**Prompt**
Your response is a verbatim copy of the listing, stripped of its images.
------ Extracted records
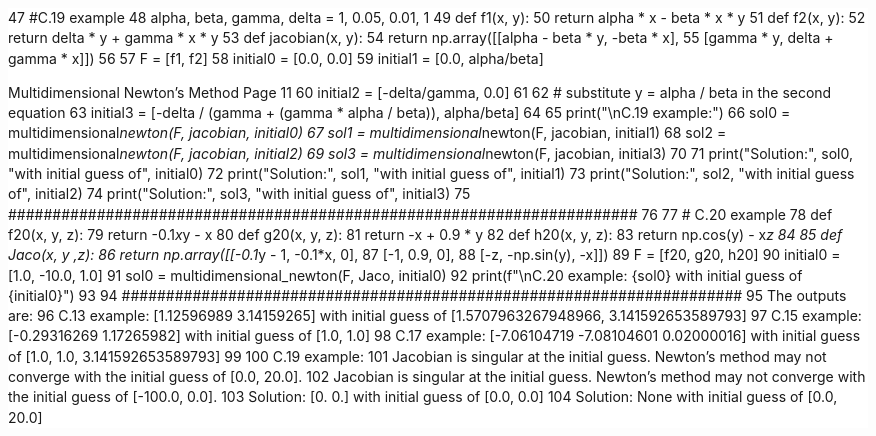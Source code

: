 47 #C.19 example
48 alpha, beta, gamma, delta = 1, 0.05, 0.01, 1
49 def f1(x, y):
50 return alpha * x - beta * x * y
51 def f2(x, y):
52 return delta * y + gamma * x * y
53 def jacobian(x, y):
54 return np.array([[alpha - beta * y, -beta * x],
55 [gamma * y, delta + gamma * x]])
56
57 F = [f1, f2]
58 initial0 = [0.0, 0.0]
59 initial1 = [0.0, alpha/beta]</p>

<p>Multidimensional Newton’s Method Page 11
60 initial2 = [-delta/gamma, 0.0]
61
62 # substitute y = alpha / beta in the second equation
63 initial3 = [-delta / (gamma + (gamma * alpha / beta)), alpha/beta]
64
65 print("\nC.19 example:")
66 sol0 = multidimensional<em>newton(F, jacobian, initial0)
67 sol1 = multidimensional</em>newton(F, jacobian, initial1)
68 sol2 = multidimensional<em>newton(F, jacobian, initial2)
69 sol3 = multidimensional</em>newton(F, jacobian, initial3)
70
71 print("Solution:", sol0, "with initial guess of", initial0)
72 print("Solution:", sol1, "with initial guess of", initial1)
73 print("Solution:", sol2, "with initial guess of", initial2)
74 print("Solution:", sol3, "with initial guess of", initial3)
75 #######################################################################
76
77 # C.20 example
78 def f20(x, y, z):
79 return -0.1<em>x</em>y - x
80 def g20(x, y, z):
81 return -x + 0.9 * y
82 def h20(x, y, z):
83 return np.cos(y) - x<em>z
84
85 def Jaco(x, y ,z):
86 return np.array([[-0.1</em>y - 1, -0.1*x, 0],
87 [-1, 0.9, 0],
88 [-z, -np.sin(y), -x]])
89 F = [f20, g20, h20]
90 initial0 = [1.0, -10.0, 1.0]
91 sol0 = multidimensional_newton(F, Jaco, initial0)
92 print(f"\nC.20 example: {sol0} with initial guess of {initial0}")
93
94 ######################################################################
95 The outputs are:
96 C.13 example: [1.12596989 3.14159265] with initial guess of
[1.5707963267948966, 3.141592653589793]
97 C.15 example: [-0.29316269 1.17265982] with initial guess of [1.0, 1.0]
98 C.17 example: [-7.06104719 -7.08104601 0.02000016] with initial guess of
[1.0, 1.0, 3.141592653589793]
99
100 C.19 example:
101 Jacobian is singular at the initial guess. Newton’s method may not
converge with the initial guess of [0.0, 20.0].
102 Jacobian is singular at the initial guess. Newton’s method may not
converge with the initial guess of [-100.0, 0.0].
103 Solution: [0. 0.] with initial guess of [0.0, 0.0]
104 Solution: None with initial guess of [0.0, 20.0]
------------
**Problem solution**
Source code

: 47 #C.19 example
48 alpha, beta, gamma, delta = 1, 0.05, 0.01, 1
49 def f1(x, y):
50 return alpha * x - beta * x * y
51 def f2(x, y):
52 return delta * y + gamma * x * y
53 def jacobian(x, y):
54 return np.array([[alpha - beta * y, -beta * x],
55 [gamma * y, delta + gamma * x]])
56
57 F = [f1, f2]
58 initial0 = [0.0, 0.0]
59 initial1 = [0.0, alpha/beta]</p>

<p>Multidimensional Newton’s Method Page 11
60 initial2 = [-delta/gamma, 0.0]
61
62 # substitute y = alpha / beta in the second equation
63 initial3 = [-delta / (gamma + (gamma * alpha / beta)), alpha/beta]
64
65 print("\nC.19 example:")
66 sol0 = multidimensional<em>newton(F, jacobian, initial0)
67 sol1 = multidimensional</em>newton(F, jacobian, initial1)
68 sol2 = multidimensional<em>newton(F, jacobian, initial2)
69 sol3 = multidimensional</em>newton(F, jacobian, initial3)
70
71 print("Solution:", sol0, "with initial guess of", initial0)
72 print("Solution:", sol1, "with initial guess of", initial1)
73 print("Solution:", sol2, "with initial guess of", initial2)
74 print("Solution:", sol3, "with initial guess of", initial3)
75 #######################################################################
76
77 # C.20 example
78 def f20(x, y, z):
79 return -0.1<em>x</em>y - x
80 def g20(x, y, z):
81 return -x + 0.9 * y
82 def h20(x, y, z):
83 return np.cos(y) - x<em>z
84
85 def Jaco(x, y ,z):
86 return np.array([[-0.1</em>y - 1, -0.1*x, 0],
87 [-1, 0.9, 0],
88 [-z, -np.sin(y), -x]])
89 F = [f20, g20, h20]
90 initial0 = [1.0, -10.0, 1.0]
91 sol0 = multidimensional_newton(F, Jaco, initial0)
92 print(f"\nC.20 example: {sol0} with initial guess of {initial0}")
93
94 ######################################################################
95 The outputs are:
96 C.13 example: [1.12596989 3.14159265] with initial guess of
[1.5707963267948966, 3.141592653589793]
97 C.15 example: [-0.29316269 1.17265982] with initial guess of [1.0, 1.0]
98 C.17 example: [-7.06104719 -7.08104601 0.02000016] with initial guess of
[1.0, 1.0, 3.141592653589793]
99
100 C.19 example:
101 Jacobian is singular at the initial guess. Newton’s method may not
converge with the initial guess of [0.0, 20.0].
102 Jacobian is singular at the initial guess. Newton’s method may not
converge with the initial guess of [-100.0, 0.0].
103 Solution: [0. 0.] with initial guess of [0.0, 0.0]
104 Solution: None with initial guess of [0.0, 20.0]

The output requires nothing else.